== Work item ==
Among the entries, how many lines carry the string "styled"? Give the number and nothing else.

(Source texts of formatted documents)

☆ ☆ ☆ ☆ ☆ ☆ ☆

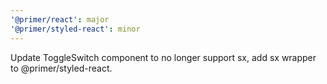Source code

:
 ```yaml
---
'@primer/react': major
'@primer/styled-react': minor
---
```


Update ToggleSwitch component to no longer support sx, add sx wrapper to @primer/styled-react.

☆ ☆ ☆ ☆ ☆ ☆ ☆

== Answer area ==
2